Provost Ralph Wilcox talked down to the audience, telling protestors to “listen carefully” and repeatedly crediting misinformation as the root of their passion and concern.

While some statements and questions toward the end of the event were based on misinformation – even combative – they did not represent the entire protest.

I was at the protest from start to finish, and a majority of those involved were quite informed and had been following the status of these departments since the possibility of their loss of autonomy surfaced earlier this semester. They knew what the Budget Advisory Task Force Committee was and whom it comprised. They read the committee reviews and the department chairs’ subsequent responses.

I, too, know all these things, and I was there for the provost’s responses to urgent and concerned students and faculty about the future of departments so dear to them. I have spoken personally to members of the administration about the proposal, and I know something else: Any misinformation being spread across campus is being perpetuated – if not created – by the administration itself.

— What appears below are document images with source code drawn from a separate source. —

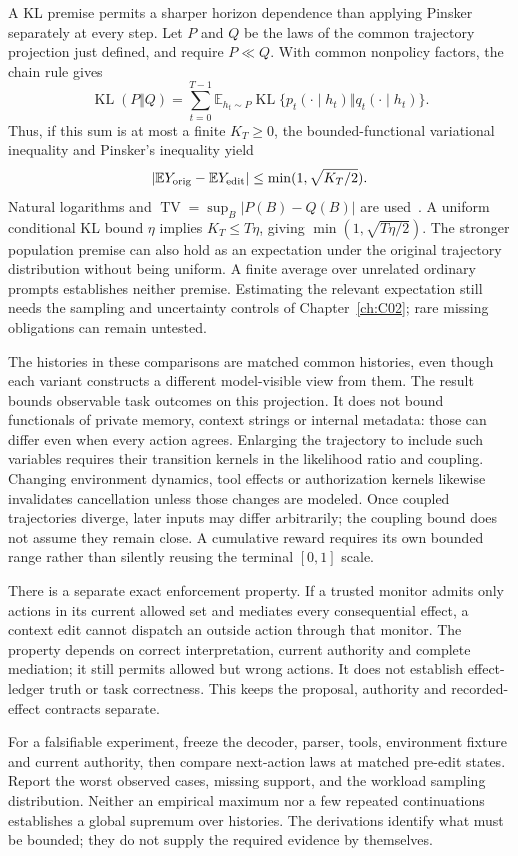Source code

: A KL premise permits a sharper horizon dependence than applying Pinsker separately at every step. Let $P$ and $Q$ be the laws of the common trajectory projection just defined, and require $P\ll Q$. With common nonpolicy factors, the chain rule gives
\begin{equation}
 \operatorname{KL}(P\Vert Q)=
 \sum_{t=0}^{T-1}\mathbb E_{h_t\sim P}
 \operatorname{KL}\{p_t(\cdot\mid h_t)\Vert q_t(\cdot\mid h_t)\}.
\end{equation}
Thus, if this sum is at most a finite $K_T\geq0$, the bounded-functional variational inequality and Pinsker's inequality yield
\begin{equation}
 |\mathbb EY_{\rm orig}-\mathbb EY_{\rm edit}|
 \leq\min(1,\sqrt{K_T/2}).
\end{equation}
Natural logarithms and $\operatorname{TV}=\sup_B|P(B)-Q(B)|$ are used~\cite{ch02_reid2011}. A uniform conditional KL bound $\eta$ implies $K_T\leq T\eta$, giving $\min(1,\sqrt{T\eta/2})$. The stronger population premise can also hold as an expectation under the original trajectory distribution without being uniform. A finite average over unrelated ordinary prompts establishes neither premise. Estimating the relevant expectation still needs the sampling and uncertainty controls of Chapter~\ref{ch:C02}; rare missing obligations can remain untested.

The histories in these comparisons are matched common histories, even though each variant constructs a different model-visible view from them. The result bounds observable task outcomes on this projection. It does not bound functionals of private memory, context strings or internal metadata: those can differ even when every action agrees. Enlarging the trajectory to include such variables requires their transition kernels in the likelihood ratio and coupling. Changing environment dynamics, tool effects or authorization kernels likewise invalidates cancellation unless those changes are modeled. Once coupled trajectories diverge, later inputs may differ arbitrarily; the coupling bound does not assume they remain close. A cumulative reward requires its own bounded range rather than silently reusing the terminal $[0,1]$ scale.

There is a separate exact enforcement property. If a trusted monitor admits only actions in its current allowed set and mediates every consequential effect, a context edit cannot dispatch an outside action through that monitor. The property depends on correct interpretation, current authority and complete mediation; it still permits allowed but wrong actions. It does not establish effect-ledger truth or task correctness. This keeps the proposal, authority and recorded-effect contracts separate.

For a falsifiable experiment, freeze the decoder, parser, tools, environment fixture and current authority, then compare next-action laws at matched pre-edit states. Report the worst observed cases, missing support, and the workload sampling distribution. Neither an empirical maximum nor a few repeated continuations establishes a global supremum over histories. The derivations identify what must be bounded; they do not supply the required evidence by themselves.
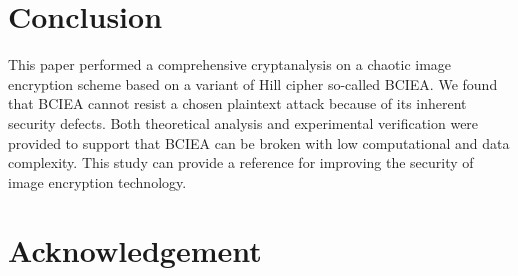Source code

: \documentclass[final,3p,times]{elsarticle}
\begin{document}


\section{Conclusion}


This paper performed a comprehensive cryptanalysis on a chaotic image encryption scheme based on a variant of Hill cipher so-called BCIEA. We found that BCIEA cannot resist a chosen plaintext attack because of its inherent security defects. Both theoretical analysis and experimental verification were provided to support that BCIEA can be broken with low computational and data complexity. This study can provide a reference for improving the security of image encryption technology.


\section*{Acknowledgement}




\end{document}
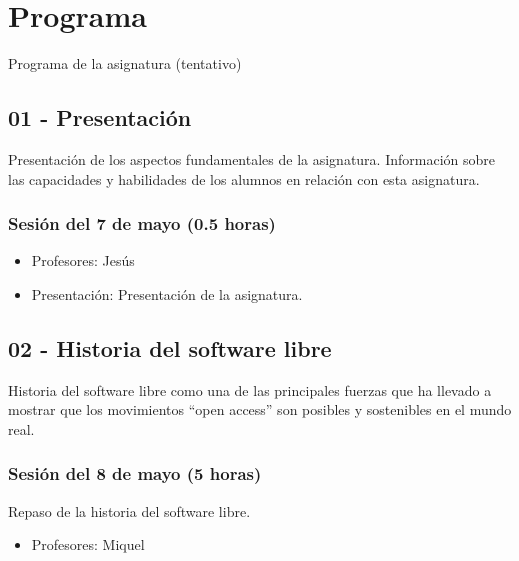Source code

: \documentclass[a4paper,12pt]{article}
\begin{document}
\section{Programa}

Programa de la asignatura (tentativo)

\subsection{01 - Presentación}

Presentación de los aspectos fundamentales de la asignatura. Información sobre las capacidades y habilidades de los alumnos en relación con esta asignatura.

\subsubsection{Sesión del 7 de mayo (0.5 horas)}

\begin{itemize}
\item Profesores: Jesús
\item Presentación: Presentación de la asignatura.
\end{itemize}

\subsection{02 - Historia del software libre}

Historia del software libre como una de las principales fuerzas que ha llevado a mostrar que los movimientos ``open access'' son posibles y sostenibles en el mundo real.

\subsubsection{Sesión del 8 de mayo (5 horas)}

Repaso de la historia del software libre.

\begin{itemize}
\item Profesores: Miquel
\end{itemize}
\end{document}
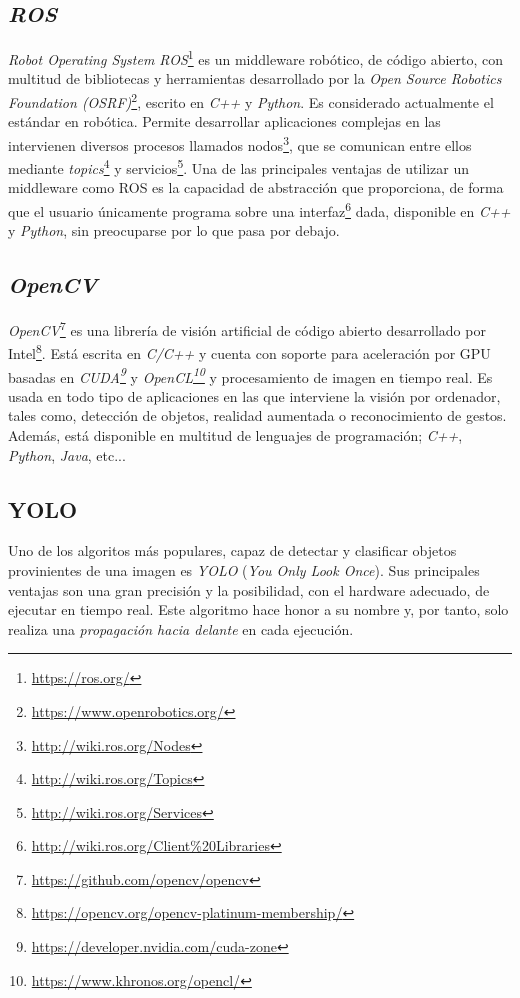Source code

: \subsection{\textit{ROS}}
\label{subsection:ros}
\textit{Robot Operating System ROS}\footnote{\url{https://ros.org/}} es un middleware robótico, de código abierto, con multitud de bibliotecas y herramientas desarrollado por la \textit{Open Source Robotics Foundation (OSRF)}\footnote{\url{https://www.openrobotics.org/}}, escrito en \textit{C++} y \textit{Python}. Es considerado actualmente el estándar en robótica. Permite desarrollar aplicaciones complejas en las intervienen diversos procesos llamados nodos\footnote{\url{http://wiki.ros.org/Nodes}}, que se comunican entre ellos mediante \textit{topics}\footnote{\url{http://wiki.ros.org/Topics}} y servicios\footnote{\url{http://wiki.ros.org/Services}}. Una de las principales ventajas de utilizar un middleware como ROS es la capacidad de abstracción que proporciona, de forma que el usuario únicamente programa sobre una interfaz\footnote{\url{http://wiki.ros.org/Client\%20Libraries}} dada, disponible en \textit{C++} y \textit{Python}, sin preocuparse por lo que pasa por debajo.\\

\subsection{\textit{OpenCV}}
\label{subsection:opencv}
\textit{OpenCV}\footnote{\url{https://github.com/opencv/opencv}} es una librería de visión artificial de código abierto desarrollado por Intel\footnote{\url{https://opencv.org/opencv-platinum-membership/}}. Está escrita en \textit{C/C++} y cuenta con soporte para aceleración por GPU basadas en \textit{CUDA\footnote{\url{https://developer.nvidia.com/cuda-zone}}} y \textit{OpenCL\footnote{\url{https://www.khronos.org/opencl/}}} y procesamiento de imagen en tiempo real. Es usada en todo tipo de aplicaciones en las que interviene la visión por ordenador, tales como, detección de objetos, realidad aumentada o reconocimiento de gestos. Además, está disponible en multitud de lenguajes de programación; \textit{C++}, \textit{Python}, \textit{Java}, etc...\\

\subsection{YOLO}
\label{sec:yolo}

Uno de los algoritos más populares, capaz de detectar y clasificar objetos provinientes de una imagen es \textit{YOLO} (\textit{You Only Look Once})\cite{yolov3}. Sus principales ventajas son una gran precisión y la posibilidad, con el hardware adecuado, de ejecutar en tiempo real. Este algoritmo hace honor a su nombre y, por tanto, solo realiza una \textit{propagación hacia delante} en cada ejecución.\\

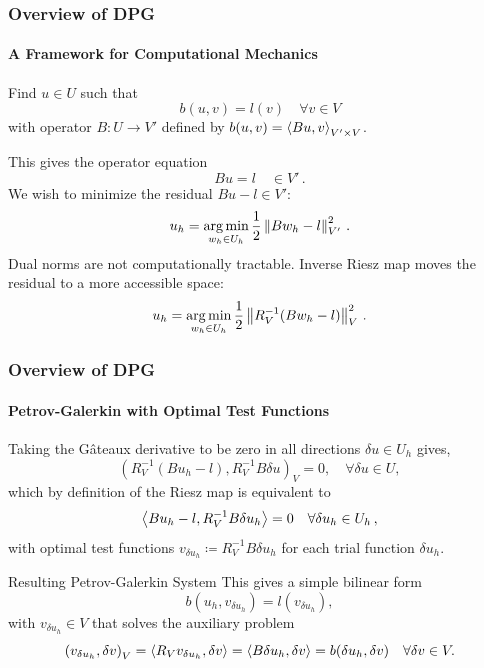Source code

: \documentclass[18pt,xcolor=table]{beamer}
\begin{document}
\begin{frame}[t]
\frametitle{Overview of DPG}
\framesubtitle{A Framework for Computational Mechanics}
Find $u\in U$ such that
\[
b(u,v)=l(v)\quad\forall v\in V
\]
with operator $B:U\rightarrow V'$ defined by $b(u,v)=\left\langle Bu,v \right\rangle_{V'\times V}$.

This gives the operator equation 
\[
Bu=l\quad\in V'\,.
\]
We wish to minimize the residual $Bu-l\in V'$:
\[
u_h=\operatorname*{arg\,min}_{w_h\in U_h}\frac{1}{2}\left\| Bw_h-l \right\|^2_{V'}\,.
\]
Dual norms are not computationally tractable. 
Inverse Riesz map moves the residual to a more accessible space:
\[
u_h=\operatorname*{arg\,min}_{w_h\in U_h}\frac{1}{2}\left\| R_V^{-1}(Bw_h-l) \right\|^2_{V}\,.
\]
\end{frame}


\begin{frame}[t]
\frametitle{Overview of DPG}
\framesubtitle{Petrov-Galerkin with Optimal Test Functions}
Taking the G\^ateaux derivative to be zero in all directions $\delta u \in
U_h$ gives,
\[
\left(R_V^{-1}(Bu_h-l),R_V^{-1}B\delta u\right)_V = 0, \quad \forall \delta u \in U,
\]
which by definition of the Riesz map is equivalent to 
\begin{equation*}
\left\langle Bu_h-l,R_V^{-1}B\delta u_h \right\rangle=0\quad\forall\delta u_h\in U_h\,,
\end{equation*}
with optimal test functions $v_{\delta u_h}\coloneqq R_V^{-1}B\delta u_h$ for each trial function $\delta u_h$.
\begin{block}{Resulting Petrov-Galerkin System}
This gives a simple bilinear form
\begin{equation*}
b(u_h,v_{\delta u_h})=l(v_{\delta u_h}),
\end{equation*}
with $v_{\delta u_h}\in V$ that solves the auxiliary problem
\begin{equation*}
\left( v_{\delta u_h},\delta v \right)_V=\left\langle R_Vv_{\delta u_h},\delta v \right\rangle
=\left\langle B\delta u_h,\delta v \right\rangle=b(\delta u_h,\delta v)\quad\forall\delta v\in V.
\end{equation*}
\end{block}
\end{frame}
\end{document}
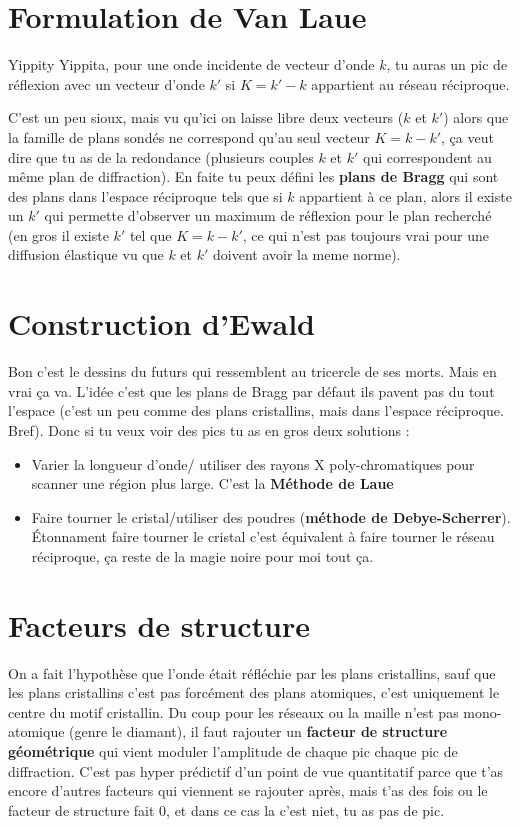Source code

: \documentclass[a4paper]{report}
\begin{document}
  \section{Formulation de Van Laue}
  Yippity Yippita, pour une onde incidente de vecteur d'onde $k$, tu auras un pic de réflexion avec un vecteur d'onde $k'$ si $K=k'-k$ appartient au réseau réciproque.
  
  C'est un peu sioux, mais vu qu'ici on laisse libre deux vecteurs ($k$ et $k'$) alors que la famille de plans sondés ne correspond qu'au seul vecteur $K=k-k'$, ça veut dire que tu as de la redondance (plusieurs couples $k$ et $k'$ qui correspondent au même plan de diffraction). En faite tu peux défini les \textbf{plans de Bragg} qui sont des plans dans l'espace réciproque tels que si $k$ appartient à ce plan, alors il existe un $k'$ qui permette d'observer un maximum de réflexion pour le plan recherché (en gros il existe $k'$ tel que $K=k-k'$, ce qui n'est pas toujours vrai pour une diffusion élastique vu que $k$ et $k'$ doivent avoir la meme norme).
  \section{Construction d'Ewald}
  Bon c'est le dessins du futurs qui ressemblent au tricercle de ses morts. Mais en vrai ça va. L'idée c'est que les plans de Bragg par défaut ils pavent pas du tout l'espace (c'est un peu comme des plans cristallins, mais dans l'espace réciproque. Bref). Donc si tu veux voir des pics tu as en gros deux solutions :
  \begin{itemize}
  \item Varier la longueur d'onde/ utiliser des rayons X poly-chromatiques pour scanner une région plus large. C'est la \textbf{Méthode de Laue}
  \item Faire tourner le cristal/utiliser des poudres (\textbf{méthode de Debye-Scherrer}). Étonnament faire tourner le cristal c'est équivalent à faire tourner le réseau réciproque, ça reste de la magie noire pour moi tout ça.
  \end{itemize}
  \section{Facteurs de structure}
  On a fait l'hypothèse que l'onde était réfléchie par les plans cristallins, sauf que les plans cristallins c'est pas forcément des plans atomiques, c'est uniquement le centre du motif cristallin. Du coup pour les réseaux ou la maille n'est pas mono-atomique (genre le diamant), il faut rajouter un \textbf{facteur de structure géométrique} qui vient moduler l'amplitude de chaque pic chaque pic de diffraction. C'est pas hyper prédictif d'un point de vue quantitatif parce que t'as encore d'autres facteurs qui viennent se rajouter après, mais t'as des fois ou le facteur de structure fait 0, et dans ce cas la c'est niet, tu as pas de pic.
  
\end{document}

Members of the administration have ardently assured students and faculty of their “deep commitment” to such programs, calling them “central to the mission” of USF.

However, if these departments were really so central, they wouldn’t be so small.

If there were truly a commitment to maintaining the departments’ academic integrity, the departments would not have diminished year after year as other departments expanded, and they would not be punished for being systematically underfunded.

Acting as a sacrificial lamb for the entire USF administration, Wilcox addressed the same vague – yet impressively contradictory – messages about the status of these units.

He maintained that, in light of looming budget cuts, the University needed to make strategic, as opposed to broad, cuts to “realign” all areas onto the trajectory mapped out in the 5-year plan – namely, becoming a prestigious Association of American Universities (AAU) school.

However, stripping small departments that have been systematically marginalized by the University for years to save the paltry amount of money that constitutes their measly operational expenses is not an acceptable option.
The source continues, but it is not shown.